HEALTH: Organ donation: A second chance at life

“Organ donation is a unique opportunity to help save lives by giving a part of yourself so that others may live.” – National Kidney and Transplant Institute


It all started when Louie S. Puracan, a firefighter from Bansalan, Davao del Sur, went to a hospital for his regular medical checkup in 2009. The doctor noticed the creatine level of the patient was increasing.

The doctor was worried knowing the patient was already 41 years old. So he talked with him wanting to find out if what he assumed was right. During their conversation, Louie disclosed that he was 30 when arthritis started to knock him out. To get rid of the agony, he resorted to taking pain relievers. Hearing this revelation, the doctor told him that most pain relievers can cause kidney disease.

The doctor then advised him to undergo a glomerular filtration rate (GFR) to measure the level of his kidney function and determine the stage of kidney disease at the National Kidney and Transplant Institute in Quezon City. (He was working at that time at the Bureau of Fire Protection at Calamba, Laguna).

He did. “The result caused me sleepless nights,” he recalled. “My kidney functions rate was 60% and it was irreversible. Upon hearing that diagnosis, my world seemed to collapse. The only thing doctors could do was to delay the progression.”

Louie S Puracan

Louie then requested for transfer to Davao City to be near his family. His appeal was granted in 2011 and was under the care of Dr. Maria Theresa Bad-ang, a nephrologist. “By that time, I was losing weight, felt dizzy every now and then, and hopeless,” he said.

In 2016, when the result of his GFR test was placed at 21%, Dr. Bad-ang recommended for preemptive transplant. “She didn’t want me to undergo dialysis as it would entail more expenses on my part,” he said. “She advised me to look for possible kidney donor as soon as possible.”

By this time, Louie was getting weak and felt catching his breath. Family members and relatives knew the situation and so a clan meeting was held in Bansalan. Four cousins and his adopted sister volunteered to be his donor.

In January 2017, the doctor stated doing the laboratory work for cross-matching. Here, blood from the donor and recipient are mixed. If the recipient’s cells attack and kill the donor cells, the crossmatch is considered positive. This means the recipient has antibodies “against” the donor’s cells. If the crossmatch is negative, the pair is considered compatible.

His adopted sister, then 30 years old and married with three children, was a perfect match for Louie. “My mother named her Blyssen, which is derived from the word, ‘blessing,’ as there are two of us, all boys – my brother Neil (now a colorectal surgeon) and myself,” he informed. “Little did we know that she is indeed a blessing to all of us, particularly to me.”

Louie with his family

His doctor and other fellow kidney patients were so happy that he got a perfect match on his first attempt for a crossmatch. He had his transplant operation on May 16, 2017 but not without a hitch.

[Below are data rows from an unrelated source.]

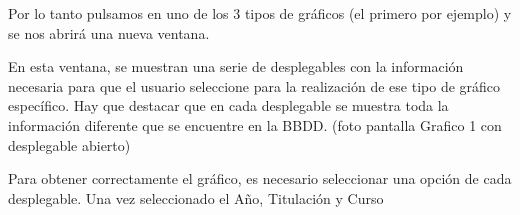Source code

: Por lo tanto pulsamos en uno de los 3 tipos de gráficos (el primero por ejemplo) y se nos abrirá una nueva ventana.


En esta ventana, se muestran una serie de desplegables con la información necesaria para que el usuario seleccione para la realización de ese
 tipo de gráfico específico. Hay que destacar que en cada desplegable se muestra toda la información diferente que se encuentre en la BBDD.
(foto pantalla Grafico 1 con desplegable abierto)

Para obtener correctamente el gráfico, es necesario seleccionar una opción de cada desplegable.
Una vez seleccionado el Año, Titulación y Curso































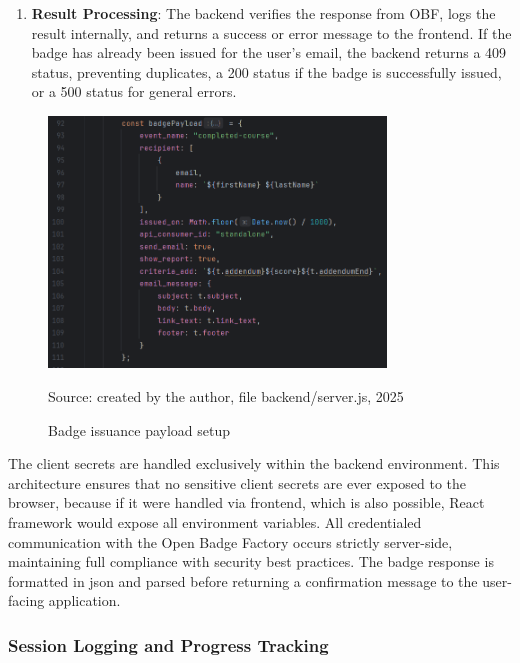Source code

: \begin{enumerate}
This was discovered through extensive and thorough debugging. 
Its inclusion can be seen within the badge issuance payload in Figure \ref{fig:payload} and caused multiple setbacks during backend development.
The payload is then submitted as a POST request to \textit{/event/client\_id/badge\_id/issue}.
\item \textbf{Result Processing}: The backend verifies the response from OBF, logs the result internally, and returns a success or error message to the frontend. 
If the badge has already been issued for the user’s email, the backend returns a 409 status, preventing duplicates, a 200 status if the badge is successfully issued, or a 500 status for general errors.
\end{enumerate}
\begin{figure}[hbtp]
\centering
\includegraphics[width=0.8\textwidth]{Media/payload.png}
\caption{Badge issuance payload setup}
\label{fig:payload}
{\raggedright \small{Source: created by the author, file backend/server.js}, 2025\par}
\end{figure}
The client secrets are handled exclusively within the backend environment. 
This architecture ensures that no sensitive client secrets are ever exposed to the browser, because if it were handled via frontend, which is also possible, React framework would expose all environment variables. 
All credentialed communication with the Open Badge Factory occurs strictly server-side, maintaining full compliance with security best practices. 
The badge response is formatted in \acrshort{json} and parsed before returning a confirmation message to the user-facing application.

\subsubsection{Session Logging and Progress Tracking}

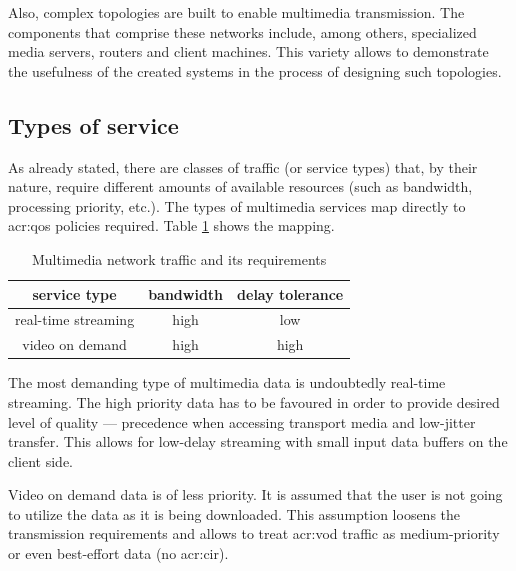 \documentclass[11pt]{book}
\begin{document}
      Also, complex topologies are built to enable multimedia transmission. The components that comprise these networks
      include, among others, specialized media servers, routers and client machines. This variety allows to demonstrate
      the usefulness of the created systems in the process of designing such topologies.


      \subsection{Types of service}
      
        As already stated, there are classes of traffic (or service types) that, by their nature, require different
        amounts of available resources (such as bandwidth, processing priority, etc.). The types of multimedia services
        map directly to \gls{acr:qos} policies required. Table \ref{tab:uc:qos} shows the mapping.

        \begin{table}[H]
          \begin{center}
            \begin{tabular}{|c|c|c|}
              \hline
              service type        & bandwidth & delay tolerance \\
              \hline \hline
              real-time streaming & high      & low \\
              \hline
              video on demand     & high      & high  \\
              \hline
            \end{tabular}
          \end{center}


          \caption{Multimedia network traffic and its requirements}
          \label{tab:uc:qos}
        \end{table}

        The most demanding type of multimedia data is undoubtedly real-time streaming. The high priority data has to be
        favoured in order to provide desired level of quality --- precedence when accessing transport media and
        low-jitter transfer. This allows for low-delay streaming with small input data buffers on the client side.

        Video on demand data is of less priority. It is assumed that the user is not going to utilize the data as it is
        being downloaded. This assumption loosens the transmission requirements and allows to treat \gls{acr:vod}
        traffic as medium-priority or even best-effort data (no \gls{acr:cir}).
\end{document}
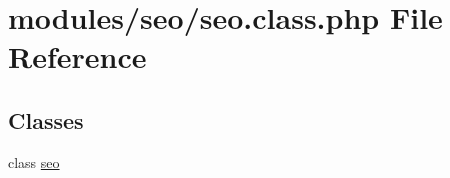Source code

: \hypertarget{seo_8class_8php}{\section{modules/seo/seo.class.\-php File Reference}
\label{seo_8class_8php}
}
\subsection*{Classes}
\begin{DoxyCompactItemize}
\item 
class \hyperlink{classseo}{seo}
\end{DoxyCompactItemize}
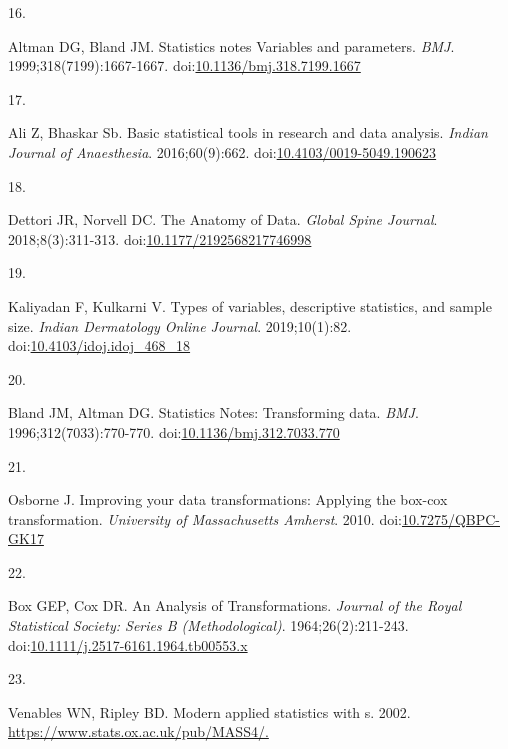 \documentclass[
]{book}
\newlength{\cslhangindent}
\newlength{\csllabelwidth}
\newlength{\cslentryspacingunit} %
\newenvironment{CSLReferences}[2] %
 {%
  \setlength{\parindent}{0pt}
  \ifodd #1
  \let\oldpar\par
  \def\par{\hangindent=\cslhangindent\oldpar}
  \fi
  \setlength{\parskip}{#2\cslentryspacingunit}
 }%
 {}
\newcommand{\CSLLeftMargin}[1]{\parbox[t]{\csllabelwidth}{#1}}
\newcommand{\CSLRightInline}[1]{\parbox[t]{\linewidth - \csllabelwidth}{#1}\break}
\begin{document}
\begin{CSLReferences}{0}{0}
\leavevmode{}%
\CSLLeftMargin{16. }%
\CSLRightInline{Altman DG, Bland JM. Statistics notes Variables and parameters. \emph{BMJ}. 1999;318(7199):1667-1667. doi:\href{https://doi.org/10.1136/bmj.318.7199.1667}{10.1136/bmj.318.7199.1667}}

\leavevmode{}%
\CSLLeftMargin{17. }%
\CSLRightInline{Ali Z, Bhaskar Sb. Basic statistical tools in research and data analysis. \emph{Indian Journal of Anaesthesia}. 2016;60(9):662. doi:\href{https://doi.org/10.4103/0019-5049.190623}{10.4103/0019-5049.190623}}

\leavevmode{}%
\CSLLeftMargin{18. }%
\CSLRightInline{Dettori JR, Norvell DC. The Anatomy of Data. \emph{Global Spine Journal}. 2018;8(3):311-313. doi:\href{https://doi.org/10.1177/2192568217746998}{10.1177/2192568217746998}}

\leavevmode{}%
\CSLLeftMargin{19. }%
\CSLRightInline{Kaliyadan F, Kulkarni V. Types of variables, descriptive statistics, and sample size. \emph{Indian Dermatology Online Journal}. 2019;10(1):82. doi:\href{https://doi.org/10.4103/idoj.idoj_468_18}{10.4103/idoj.idoj\_468\_18}}

\leavevmode{}%
\CSLLeftMargin{20. }%
\CSLRightInline{Bland JM, Altman DG. Statistics Notes: Transforming data. \emph{BMJ}. 1996;312(7033):770-770. doi:\href{https://doi.org/10.1136/bmj.312.7033.770}{10.1136/bmj.312.7033.770}}

\leavevmode{}%
\CSLLeftMargin{21. }%
\CSLRightInline{Osborne J. Improving your data transformations: Applying the box-cox transformation. \emph{University of Massachusetts Amherst}. 2010. doi:\href{https://doi.org/10.7275/QBPC-GK17}{10.7275/QBPC-GK17}}

\leavevmode{}%
\CSLLeftMargin{22. }%
\CSLRightInline{Box GEP, Cox DR. An Analysis of Transformations. \emph{Journal of the Royal Statistical Society: Series B (Methodological)}. 1964;26(2):211-243. doi:\href{https://doi.org/10.1111/j.2517-6161.1964.tb00553.x}{10.1111/j.2517-6161.1964.tb00553.x}}

\leavevmode{}%
\CSLLeftMargin{23. }%
\CSLRightInline{Venables WN, Ripley BD. Modern applied statistics with s. 2002. \href{https://www.stats.ox.ac.uk/pub/MASS4/}{https://www.stats.ox.ac.uk/pub/MASS4/.}}


\end{CSLReferences}
\end{document}
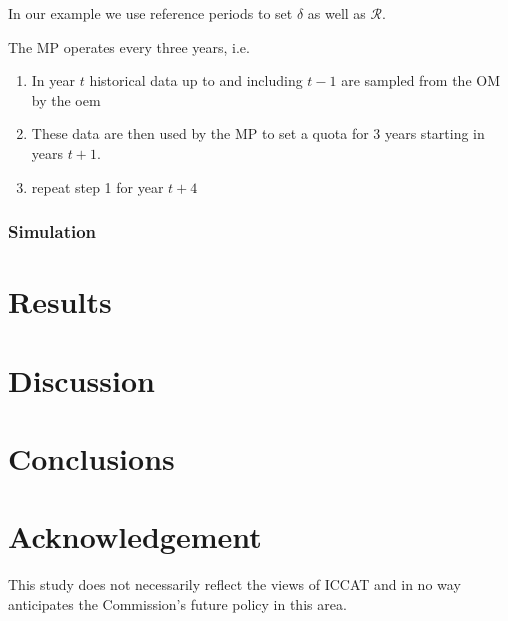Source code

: \documentclass[%
nonumbib,      %
%
]{nrc1}                          %
\begin{document}
In our example we use reference periods to set $\delta$ as well as $\mathcal{R}$. 

The MP operates every three years, i.e. 

\begin{enumerate}
 \item In year $t$ historical data up to and including $t-1$ are sampled from the OM by the oem
 \item These data are then used by the MP to set a quota for 3 years starting in years $t+1$. 
 \item repeat step 1 for year $t+4$
\end{enumerate}


\subsubsection*{Simulation}


\section*{Results}


\section*{Discussion}


\newpage
\section*{Conclusions}


\section{Acknowledgement}

This study does not necessarily reflect the views of ICCAT and in no way anticipates the Commission's future policy in this area. 

\newpage\clearpage


%

\newpage
\end{document}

“As soon as the surgeons took my sister’s kidney from her body, the kidney turns into grey,” he said. “The doctors gave 40% chance and assured me that the kidney will function in my body. They explained that situation like this happens. Some have even acute kidney rejection right after the transplant.”

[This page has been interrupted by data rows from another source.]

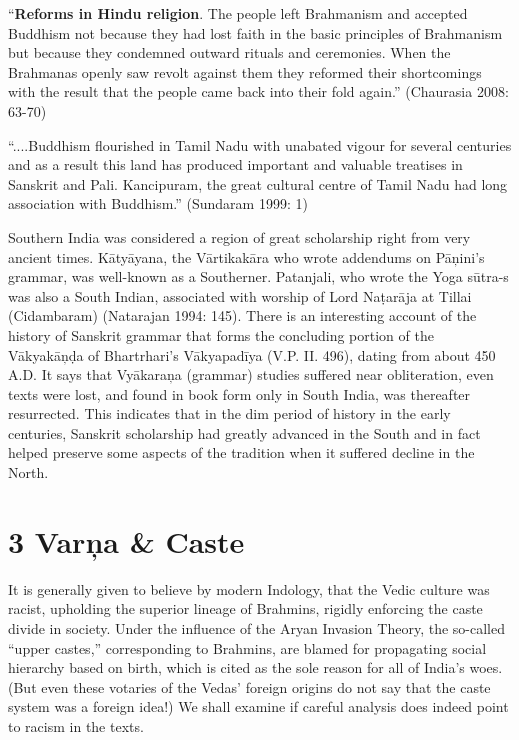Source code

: \vskip 2pt

\begin{myquote}
“\textbf{Reforms in Hindu religion}. The people left Brahmanism and accepted Buddhism not because they had lost faith in the basic principles of Brahmanism but because they condemned outward rituals and ceremonies. When the Brahmanas openly saw revolt against them they reformed their shortcomings with the result that the people came back into their fold again.” (Chaurasia 2008: 63-70)
\end{myquote}

\vskip 2pt

\begin{myquote}
“....Buddhism flourished in Tamil Nadu with unabated vigour for several centuries and as a result this land has produced important and valuable treatises in Sanskrit and Pali. Kancipuram, the great cultural centre of Tamil Nadu had long association with Buddhism.” (Sundaram 1999: 1)
\end{myquote}

\vskip 2pt

Southern India was considered a region of great scholarship right from very ancient times. Kātyāyana, the Vārtikakāra who wrote addendums on Pāņini’s grammar, was well-known as a Southerner. Patanjali, who wrote the Yoga sūtra-s was also a South Indian, associated with worship of Lord Naṭarāja at Tillai (Cidambaram) (Natarajan 1994: 145). There is an interesting account of the history of Sanskrit grammar that forms the concluding portion of the Vākyakāņḍa of Bhartrhari’s Vākyapadīya (V.P. II. 496), dating from about 450 A.D. It says that Vyākaraņa (grammar) studies suffered near obliteration, even texts were lost, and found in book form only in South India, was thereafter resurrected. This indicates that in the dim period of history in the early centuries, Sanskrit scholarship had greatly advanced in the South and in fact helped preserve some aspects of the tradition when it suffered decline in the North.

\vskip 2pt


\section*{3 Varņa \& Caste}

It is generally given to believe by modern Indology, that the Vedic culture was racist, upholding the superior lineage of Brahmins, rigidly enforcing the caste divide in society. Under the influence of the Aryan Invasion Theory, the so-called “upper castes,” corresponding to Brahmins, are blamed for propagating social hierarchy based on birth, which is cited as the sole reason for all of India’s woes. (But even these votaries of the Vedas’ foreign origins do not say that the caste system was a foreign idea!) We shall examine if careful analysis does indeed point to racism in the texts.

After 16 days at the hospital, Louie was finally released from the hospital. “During the next four months, I was in and out of the hospital for nine times,” he said. “It was really a rollercoaster ride. There was a time that I thought of giving up as I can’t bear the pain anymore.”

In addition, he had problem getting sleep and the restless legs syndrome irritated him so much. “The thing that I really hated most is the never-ending episodes of vomiting,” he said. “I vomit almost all day, which causes dehydration and weakens my body.”

To get rid of sleeplessness, the doctors gave him sedatives. In October last year, he had to undergo a kidney biopsy as his transplant team thought he was undergoing kidney rejection. Surprisingly, his creatine level rose to 225%.

“At present, I feel better,” he now says. “I’m back to my work but mindful of my diet. I’m so happy that the Lord extended my life leading me to the right people, my nephrologist and the transplant team. And to my sister, who shared her life with me by giving her kidney. I could not survive the crucial six months period without my family whose prayers and encouragement give me the courage to fight for it.”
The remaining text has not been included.